I've seen questions where it will have you arrange $N$ people at $2$ tables with $N\over 2$ people sitting at them. The answer is usually
$$\binom{N} {\frac{N}{2}} \cdot \left(\frac{N}{2} – 1\right)! \cdot \left(\frac{N}{2} – 1\right)!$$
Because with two tables having half the total number of people at each, we know what people are at both tables just by knowing the people at $1$, then we just multiply by all possible arrangements at each.
In a situation where by knowing one tables people we still do not know the others ($3$ tables or more) do we have to multiply by another $\binom{N}{K}$?

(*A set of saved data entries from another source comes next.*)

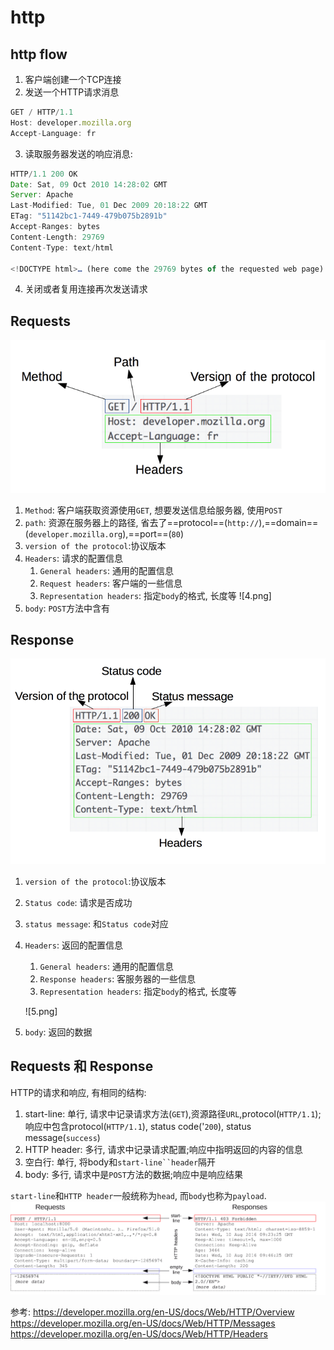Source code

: # http



## http flow
1. 客户端创建一个TCP连接
2. 发送一个HTTP请求消息
```js
GET / HTTP/1.1
Host: developer.mozilla.org
Accept-Language: fr
```
3. 读取服务器发送的响应消息:
```javascript
HTTP/1.1 200 OK
Date: Sat, 09 Oct 2010 14:28:02 GMT
Server: Apache
Last-Modified: Tue, 01 Dec 2009 20:18:22 GMT
ETag: "51142bc1-7449-479b075b2891b"
Accept-Ranges: bytes
Content-Length: 29769
Content-Type: text/html

<!DOCTYPE html>… (here come the 29769 bytes of the requested web page)
```
4. 关闭或者复用连接再次发送请求


## Requests
![](./http/1.png)
1. `Method`: 客户端获取资源使用`GET`, 想要发送信息给服务器, 使用`POST`
2. `path`: 资源在服务器上的路径, 省去了==protocol==(`http://`),==domain==(`developer.mozilla.org`),==port==(`80`)
3. `version of the protocol`:协议版本
4. `Headers`: 请求的配置信息
   1. `General headers`: 通用的配置信息
   2. `Request headers`: 客户端的一些信息
   3. `Representation headers`: 指定`body`的格式, 长度等
    ![4.png]
1. `body`: `POST`方法中含有


## Response
![](./http/2.png)
1. `version of the protocol`:协议版本
2. `Status code`: 请求是否成功
3. `status message`: 和`Status code`对应
4. `Headers`: 返回的配置信息
   1. `General headers`: 通用的配置信息
   2. `Response headers`: 客服务器的一些信息
   3. `Representation headers`: 指定`body`的格式, 长度等
   
    ![5.png]
5. `body`: 返回的数据



## Requests 和 Response
HTTP的请求和响应, 有相同的结构:
1. start-line: 单行, 请求中记录请求方法(`GET`),资源路径`URL`,protocol(`HTTP/1.1`);响应中包含protocol(`HTTP/1.1`), status code('`200`), status message(`success`)
2. HTTP header: 多行, 请求中记录请求配置;响应中指明返回的内容的信息
3. 空白行: 单行, 将body和`start-line``header`隔开
4. body: 多行, 请求中是`POST`方法的数据;响应中是响应结果

`start-line`和`HTTP header`一般统称为`head`, 而`body`也称为`payload`.
![](./http/3.png)










参考:
https://developer.mozilla.org/en-US/docs/Web/HTTP/Overview
https://developer.mozilla.org/en-US/docs/Web/HTTP/Messages
https://developer.mozilla.org/en-US/docs/Web/HTTP/Headers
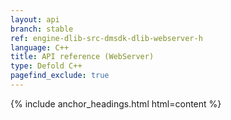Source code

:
 ```yaml
---
layout: api
branch: stable
ref: engine-dlib-src-dmsdk-dlib-webserver-h
language: C++
title: API reference (WebServer)
type: Defold C++
pagefind_exclude: true
---
```

{% include anchor_headings.html html=content %}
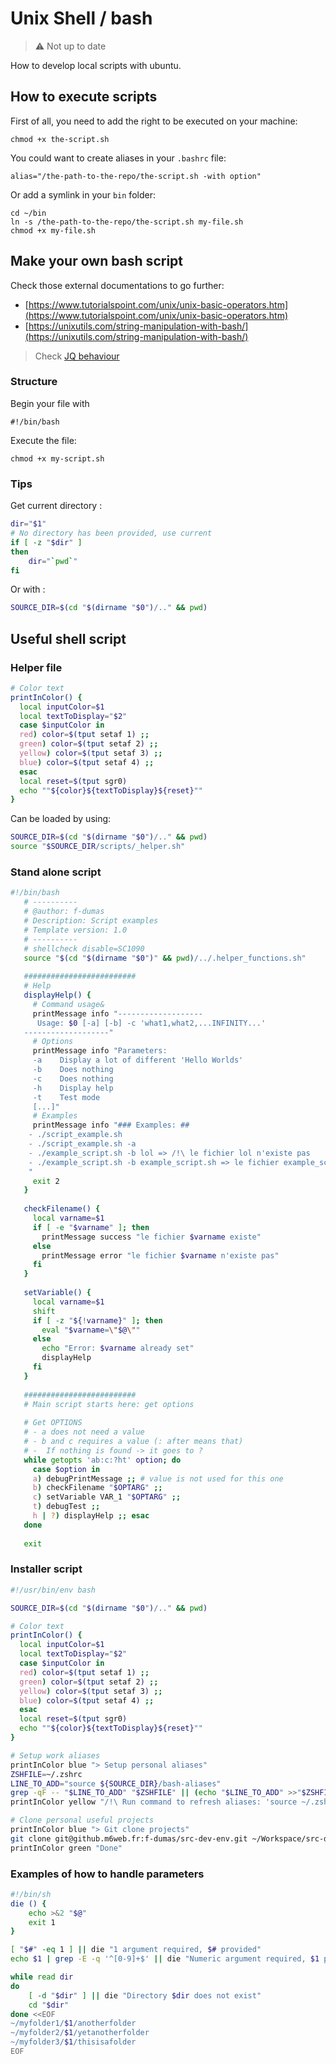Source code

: # Unix Shell / bash


> :warning: Not up to date


How to develop local scripts with ubuntu.

## How to execute scripts

First of all, you need to add the right to be executed on your machine:
```
chmod +x the-script.sh
```

You could want to create aliases in your `.bashrc` file:
```
alias="/the-path-to-the-repo/the-script.sh -with option"
```

Or add a symlink in your `bin` folder:

```
cd ~/bin
ln -s /the-path-to-the-repo/the-script.sh my-file.sh
chmod +x my-file.sh 
```

## Make your own bash script

Check those external documentations to go further:
- [https://www.tutorialspoint.com/unix/unix-basic-operators.htm](https://www.tutorialspoint.com/unix/unix-basic-operators.htm)
- [https://unixutils.com/string-manipulation-with-bash/](https://unixutils.com/string-manipulation-with-bash/)

> Check [JQ behaviour](https://blog.madrzejewski.com/jq-traiter-parser-json-shell-cli/)

### Structure

Begin your file with
```
#!/bin/bash
```

Execute the file:
```
chmod +x my-script.sh
```

### Tips

Get current directory :

```bash
dir="$1"
# No directory has been provided, use current
if [ -z "$dir" ]
then
    dir="`pwd`"
fi
```
Or with :

```bash
SOURCE_DIR=$(cd "$(dirname "$0")/.." && pwd)
```

## Useful shell script

### Helper file

```bash
# Color text
printInColor() {
  local inputColor=$1
  local textToDisplay="$2"
  case $inputColor in
  red) color=$(tput setaf 1) ;;
  green) color=$(tput setaf 2) ;;
  yellow) color=$(tput setaf 3) ;;
  blue) color=$(tput setaf 4) ;;
  esac
  local reset=$(tput sgr0)
  echo ""${color}${textToDisplay}${reset}""
}

```

Can be loaded by using:

```bash
SOURCE_DIR=$(cd "$(dirname "$0")/.." && pwd)
source "$SOURCE_DIR/scripts/_helper.sh"
```

### Stand alone script

```bash
#!/bin/bash
   # ----------
   # @author: f-dumas
   # Description: Script examples
   # Template version: 1.0
   # ----------
   # shellcheck disable=SC1090
   source "$(cd "$(dirname "$0")" && pwd)/../.helper_functions.sh"
   
   #########################
   # Help
   displayHelp() {
     # Command usage&
     printMessage info "-------------------
      Usage: $0 [-a] [-b] -c 'what1,what2,...INFINITY...'
   -------------------"
     # Options
     printMessage info "Parameters:
     -a    Display a lot of different 'Hello Worlds'
     -b    Does nothing
     -c    Does nothing
     -h    Display help
     -t    Test mode
     [...]"
     # Examples
     printMessage info "### Examples: ##
    - ./script_example.sh
    - ./script_example.sh -a
    - ./example_script.sh -b lol => /!\ le fichier lol n'existe pas
    - ./example_script.sh -b example_script.sh => le fichier example_script.sh existe
    "
     exit 2
   }
   
   checkFilename() {
     local varname=$1
     if [ -e "$varname" ]; then
       printMessage success "le fichier $varname existe"
     else
       printMessage error "le fichier $varname n'existe pas"
     fi
   }
   
   setVariable() {
     local varname=$1
     shift
     if [ -z "${!varname}" ]; then
       eval "$varname=\"$@\""
     else
       echo "Error: $varname already set"
       displayHelp
     fi
   }
   
   #########################
   # Main script starts here: get options
   
   # Get OPTIONS
   # - a does not need a value
   # - b and c requires a value (: after means that)
   # -  If nothing is found -> it goes to ?
   while getopts 'ab:c:?ht' option; do
     case $option in
     a) debugPrintMessage ;; # value is not used for this one
     b) checkFilename "$OPTARG" ;;
     c) setVariable VAR_1 "$OPTARG" ;;
     t) debugTest ;;
     h | ?) displayHelp ;; esac
   done
   
   exit
```

### Installer script

```bash
#!/usr/bin/env bash

SOURCE_DIR=$(cd "$(dirname "$0")/.." && pwd)

# Color text
printInColor() {
  local inputColor=$1
  local textToDisplay="$2"
  case $inputColor in
  red) color=$(tput setaf 1) ;;
  green) color=$(tput setaf 2) ;;
  yellow) color=$(tput setaf 3) ;;
  blue) color=$(tput setaf 4) ;;
  esac
  local reset=$(tput sgr0)
  echo ""${color}${textToDisplay}${reset}""
}

# Setup work aliases
printInColor blue "> Setup personal aliases"
ZSHFILE=~/.zshrc
LINE_TO_ADD="source ${SOURCE_DIR}/bash-aliases"
grep -qF -- "$LINE_TO_ADD" "$ZSHFILE" || (echo "$LINE_TO_ADD" >>"$ZSHFILE" && printInColor green "Done")
printInColor yellow "/!\ Run command to refresh aliases: 'source ~/.zshrc'"

# Clone personal useful projects
printInColor blue "> Git clone projects"
git clone git@github.m6web.fr:f-dumas/src-dev-env.git ~/Workspace/src-dev-env-backend
printInColor green "Done"
```

### Examples of how to handle parameters

```bash
#!/bin/sh
die () {
    echo >&2 "$@"
    exit 1
}

[ "$#" -eq 1 ] || die "1 argument required, $# provided"
echo $1 | grep -E -q '^[0-9]+$' || die "Numeric argument required, $1 provided"

while read dir 
do
    [ -d "$dir" ] || die "Directory $dir does not exist"
    cd "$dir"
done <<EOF
~/myfolder1/$1/anotherfolder 
~/myfolder2/$1/yetanotherfolder 
~/myfolder3/$1/thisisafolder
EOF
```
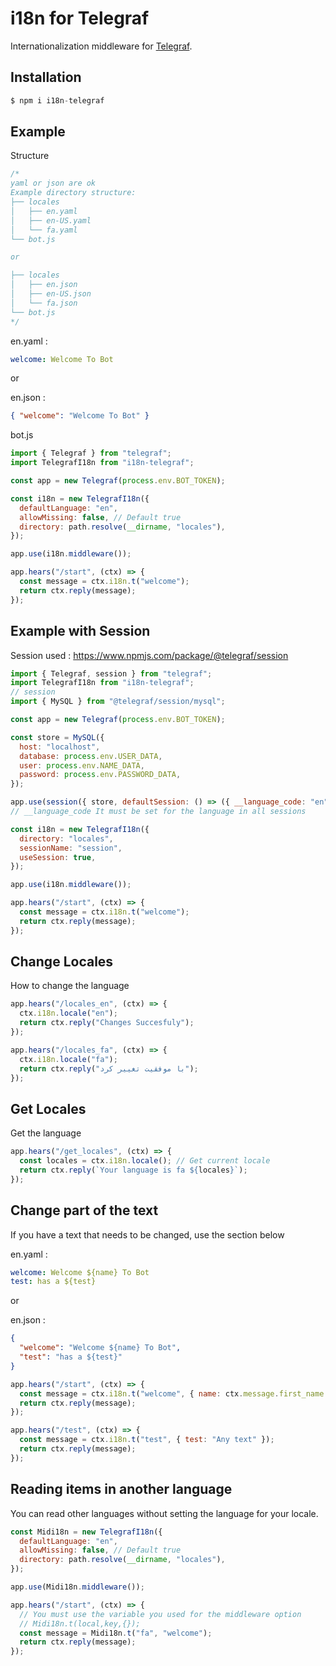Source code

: # i18n for Telegraf

Internationalization middleware for [Telegraf](https://www.npmjs.com/package/telegraf).

## Installation

```js
$ npm i i18n-telegraf
```

## Example

Structure

```js
/* 
yaml or json are ok
Example directory structure:
├── locales
│   ├── en.yaml
│   ├── en-US.yaml
│   └── fa.yaml
└── bot.js

or

├── locales
│   ├── en.json
│   ├── en-US.json
│   └── fa.json
└── bot.js
*/
```

en.yaml :

```yaml
welcome: Welcome To Bot
```

or

en.json :

```json
{ "welcome": "Welcome To Bot" }
```

bot.js

```js
import { Telegraf } from "telegraf";
import TelegrafI18n from "i18n-telegraf";

const app = new Telegraf(process.env.BOT_TOKEN);

const i18n = new TelegrafI18n({
  defaultLanguage: "en",
  allowMissing: false, // Default true
  directory: path.resolve(__dirname, "locales"),
});

app.use(i18n.middleware());

app.hears("/start", (ctx) => {
  const message = ctx.i18n.t("welcome");
  return ctx.reply(message);
});
```

## Example with Session

Session used : https://www.npmjs.com/package/@telegraf/session

```js
import { Telegraf, session } from "telegraf";
import TelegrafI18n from "i18n-telegraf";
// session
import { MySQL } from "@telegraf/session/mysql";

const app = new Telegraf(process.env.BOT_TOKEN);

const store = MySQL({
  host: "localhost",
  database: process.env.USER_DATA,
  user: process.env.NAME_DATA,
  password: process.env.PASSWORD_DATA,
});

app.use(session({ store, defaultSession: () => ({ __language_code: "en" }) }));
// __language_code It must be set for the language in all sessions

const i18n = new TelegrafI18n({
  directory: "locales",
  sessionName: "session",
  useSession: true,
});

app.use(i18n.middleware());

app.hears("/start", (ctx) => {
  const message = ctx.i18n.t("welcome");
  return ctx.reply(message);
});
```

## Change Locales

How to change the language

```js
app.hears("/locales_en", (ctx) => {
  ctx.i18n.locale("en");
  return ctx.reply("Changes Succesfuly");
});

app.hears("/locales_fa", (ctx) => {
  ctx.i18n.locale("fa");
  return ctx.reply("با موفقیت تغییر کرد");
});
```

## Get Locales

Get the language

```js
app.hears("/get_locales", (ctx) => {
  const locales = ctx.i18n.locale(); // Get current locale
  return ctx.reply(`Your language is fa ${locales}`);
});
```

## Change part of the text

If you have a text that needs to be changed, use the section below

en.yaml :

```yaml
welcome: Welcome ${name} To Bot
test: has a ${test}
```

or

en.json :

```json
{
  "welcome": "Welcome ${name} To Bot",
  "test": "has a ${test}"
}
```

```js
app.hears("/start", (ctx) => {
  const message = ctx.i18n.t("welcome", { name: ctx.message.first_name });
  return ctx.reply(message);
});

app.hears("/test", (ctx) => {
  const message = ctx.i18n.t("test", { test: "Any text" });
  return ctx.reply(message);
});
```

## Reading items in another language

You can read other languages ​​without setting the language for your locale.

```js
const Midi18n = new TelegrafI18n({
  defaultLanguage: "en",
  allowMissing: false, // Default true
  directory: path.resolve(__dirname, "locales"),
});

app.use(Midi18n.middleware());

app.hears("/start", (ctx) => {
  // You must use the variable you used for the middleware option
  // Midi18n.t(local,key,{});
  const message = Midi18n.t("fa", "welcome");
  return ctx.reply(message);
});
```
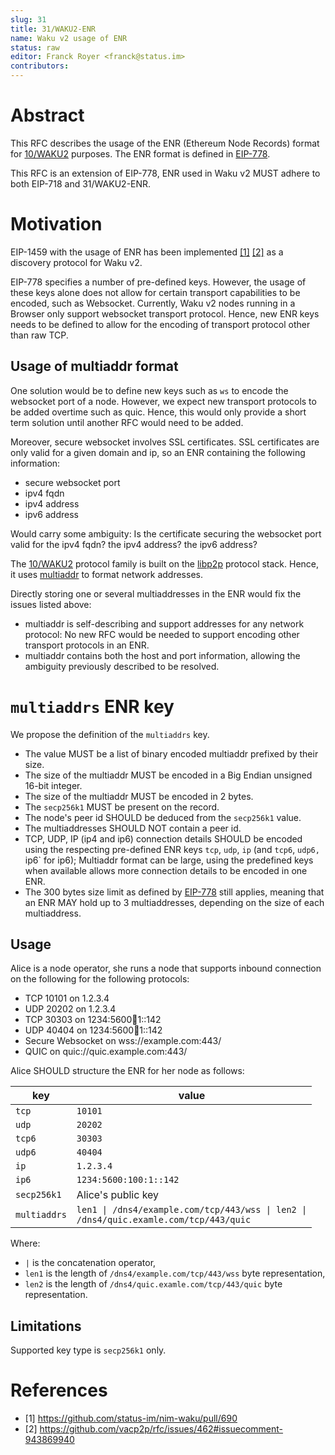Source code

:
 ```yaml
---
slug: 31
title: 31/WAKU2-ENR
name: Waku v2 usage of ENR
status: raw
editor: Franck Royer <franck@status.im>
contributors:
---
```


# Abstract

This RFC describes the usage of the ENR (Ethereum Node Records) format for [10/WAKU2](/specs/10) purposes.
The ENR format is defined in [EIP-778](https://eips.ethereum.org/EIPS/eip-778).

This RFC is an extension of EIP-778, ENR used in Waku v2 MUST adhere to both EIP-718 and 31/WAKU2-ENR.

# Motivation

EIP-1459 with the usage of ENR has been implemented [[1]](#references) [[2]](#references) as a discovery protocol for Waku v2.

EIP-778 specifies a number of pre-defined keys.
However, the usage of these keys alone does not allow for certain transport capabilities to be encoded,
such as Websocket.
Currently, Waku v2 nodes running in a Browser only support websocket transport protocol.
Hence, new ENR keys needs to be defined to allow for the encoding of transport protocol other than raw TCP.

## Usage of multiaddr format

One solution would be to define new keys such as `ws` to encode the websocket port of a node.
However, we expect new transport protocols to be added overtime such as quic.
Hence, this would only provide a short term solution until another RFC would need to be added.

Moreover, secure websocket involves SSL certificates.
SSL certificates are only valid for a given domain and ip, so an ENR containing the following information:
- secure websocket port
- ipv4 fqdn
- ipv4 address
- ipv6 address

Would carry some ambiguity: Is the certificate securing the websocket port valid for the ipv4 fqdn?
the ipv4 address?
the ipv6 address?

The [10/WAKU2](/specs/10) protocol family is built on the [libp2p](https://github.com/libp2p/specs) protocol stack.
Hence, it uses [multiaddr](https://github.com/multiformats/multiaddr) to format network addresses.

Directly storing one or several multiaddresses in the ENR would fix the issues listed above:
- multiaddr is self-describing and support addresses for any network protocol:
  No new RFC would be needed to support encoding other transport protocols in an ENR.
- multiaddr contains both the host and port information, allowing the ambiguity previously described to be resolved.

# `multiaddrs` ENR key

We propose the definition of the `multiaddrs` key.

- The value MUST be a list of binary encoded multiaddr prefixed by their size.
- The size of the multiaddr MUST be encoded in a Big Endian unsigned 16-bit integer.
- The size of the multiaddr MUST be encoded in 2 bytes.
- The `secp256k1` MUST be present on the record.
- The node's peer id SHOULD be deduced from the `secp256k1` value.
- The multiaddresses SHOULD NOT contain a peer id.
- TCP, UDP, IP (ip4 and ip6) connection details SHOULD be encoded using the respecting pre-defined ENR keys `tcp`, `udp`, `ip` (and `tcp6`, `udp6, `ip6` for ip6);
  Multiaddr format can be large, using the predefined keys when available allows more connection details to be encoded in one ENR.
- The 300 bytes size limit as defined by [EIP-778](https://eips.ethereum.org/EIPS/eip-778) still applies,
  meaning that an ENR MAY hold up to 3 multiaddresses, depending on the size of each multiaddress.

## Usage

Alice is a node operator, she runs a node that supports inbound connection on the following for the following protocols:
- TCP 10101 on 1.2.3.4
- UDP 20202 on 1.2.3.4
- TCP 30303 on 1234:5600:100:1::142
- UDP 40404 on 1234:5600:100:1::142
- Secure Websocket on wss://example.com:443/
- QUIC on quic://quic.example.com:443/

Alice SHOULD structure the ENR for her node as follows:

| key    | value   |
|---     |---      |
| `tcp`  | `10101` |
| `udp`  | `20202` |
| `tcp6` | `30303` |
| `udp6` | `40404` |
| `ip`   | `1.2.3.4` |
| `ip6`  | `1234:5600:100:1::142` |
| `secp256k1` | Alice's public key |
| `multiaddrs` | <code>len1 &#124; /dns4/example.com/tcp/443/wss &#124; len2 &#124; /dns4/quic.examle.com/tcp/443/quic</cpoode> |

Where:
- `|` is the concatenation operator,
- `len1` is the length of `/dns4/example.com/tcp/443/wss` byte representation,
- `len2` is the length of `/dns4/quic.examle.com/tcp/443/quic` byte representation.

## Limitations

Supported key type is `secp256k1` only.

# References

- [1] https://github.com/status-im/nim-waku/pull/690
- [2] https://github.com/vacp2p/rfc/issues/462#issuecomment-943869940 
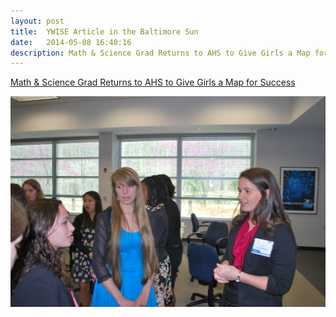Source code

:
 ```yaml
---
layout: post
title:  YWISE Article in the Baltimore Sun 
date:   2014-05-08 16:40:16
description: Math & Science Grad Returns to AHS to Give Girls a Map for Success
---
```


[Math & Science Grad Returns to AHS to Give Girls a Map for Success](http://articles.baltimoresun.com/2014-05-07/news/ph-ag-ppt-academy-0507-20140507_1_math-academy-stem-internship)

<div class="img_row">
	<img class="col three" src="/img/ywise.jpg">
</div>



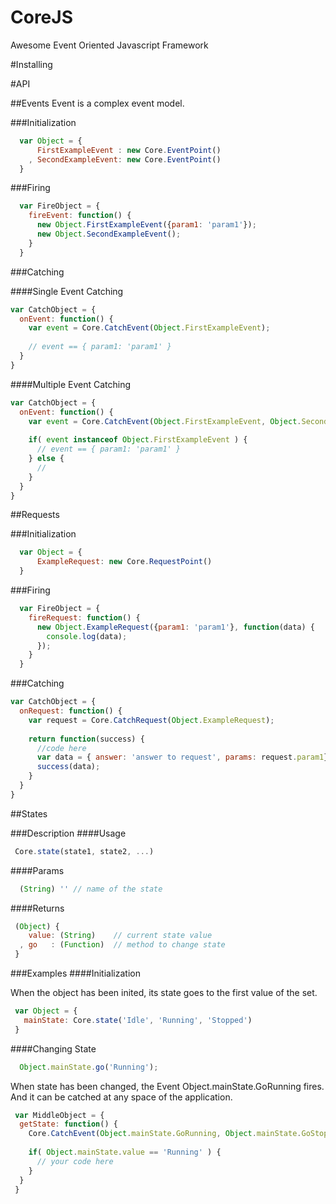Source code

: CoreJS
======

Awesome Event Oriented Javascript Framework

#Installing

#API

##Events
Event is a complex event model. 

###Initialization

```javascript
  var Object = {
      FirstExampleEvent : new Core.EventPoint()
    , SecondExampleEvent: new Core.EventPoint()
  }
```

###Firing

```javascript
  var FireObject = {
    fireEvent: function() {
      new Object.FirstExampleEvent({param1: 'param1'});
      new Object.SecondExampleEvent();
    }
  }
```
###Catching

####Single Event Catching
```javascript
var CatchObject = {
  onEvent: function() {
    var event = Core.CatchEvent(Object.FirstExampleEvent);
    
    // event == { param1: 'param1' }
  }
}
```

####Multiple Event Catching
```javascript
var CatchObject = {
  onEvent: function() {
    var event = Core.CatchEvent(Object.FirstExampleEvent, Object.SecondExampleEvent);
    
    if( event instanceof Object.FirstExampleEvent ) {
      // event == { param1: 'param1' }
    } else {
      //
    }
  }
}
```

##Requests

###Initialization

```javascript
  var Object = {
      ExampleRequest: new Core.RequestPoint()
  }
```

###Firing

```javascript
  var FireObject = {
    fireRequest: function() {
      new Object.ExampleRequest({param1: 'param1'}, function(data) {
        console.log(data);
      });
    }
  }
```
###Catching

```javascript
var CatchObject = {
  onRequest: function() {
    var request = Core.CatchRequest(Object.ExampleRequest);
    
    return function(success) {
      //code here
      var data = { answer: 'answer to request', params: request.param1};
      success(data);
    }
  }
}
```

##States

###Description
####Usage
```javascript
 Core.state(state1, state2, ...)
```

####Params
```javascript
  (String) '' // name of the state
```

####Returns
```javascript
 (Object) {
    value: (String)    // current state value
  , go   : (Function)  // method to change state
 }
```

###Examples
####Initialization

When the object has been inited, its state goes to the first value of the set.

```javascript
 var Object = {
   mainState: Core.state('Idle', 'Running', 'Stopped')
 }
```

####Changing State
```javascript
  Object.mainState.go('Running');
```

When state has been changed, the Event Object.mainState.GoRunning fires. And it can be catched at any space of the application.

```javascript
 var MiddleObject = {
  getState: function() {
    Core.CatchEvent(Object.mainState.GoRunning, Object.mainState.GoStopped);
    
    if( Object.mainState.value == 'Running' ) {
      // your code here
    }
  }
 }
```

For example with $15$ people at $3$ different tables each seating $5$ people, is the number of combinations of seating equal to:
$$\binom{15}{5} \binom{10}{5}(4!)^3$$
And could we take this answer and divide by 3! to eliminate all situations where all arrangements are the same but just at different tables?
Best Answer
I think your computation is correct.
Here is an alternate way to approach this problem that I think is a little simpler.
For the two-table case: If you number all the seats, then there are $N!$ ways to seat everyone. Then, we divide by $(N/2)^2$ to account for overcounting due to symmetry at each table (we do not consider rotations of an arrangement at a table to be different). Note that this is the same as your computation.
$$\binom{N}{N/2}(N/2-1)! (N/2-1)! = \frac{N!}{(N/2)! (N/2)!}(N/2-1)! (N/2-1)! = \frac{N!}{(N/2)^2}$$
Note that I assume that the two tables are distinguishable; if they are not, just divide everything by $2$.
For your three-table example, we can do the same thing: there are $15!$ ways to seat everyone if we label all the chairs, and then we need to divide by $5^3$ to account for the symmetry at each table. This gives the same number as your computation.
$$\binom{15}{5} \binom{10}{5} (4!)^3 = \frac{15!}{5! 10!} \frac{10!}{5!5!} (4!)^3 = \frac{15!}{(5!)^3}(4!)^3 = \frac{15!}{5^3}.$$
Again, this computation is if the tables are distinguishable; otherwise, divide everything by $3!$.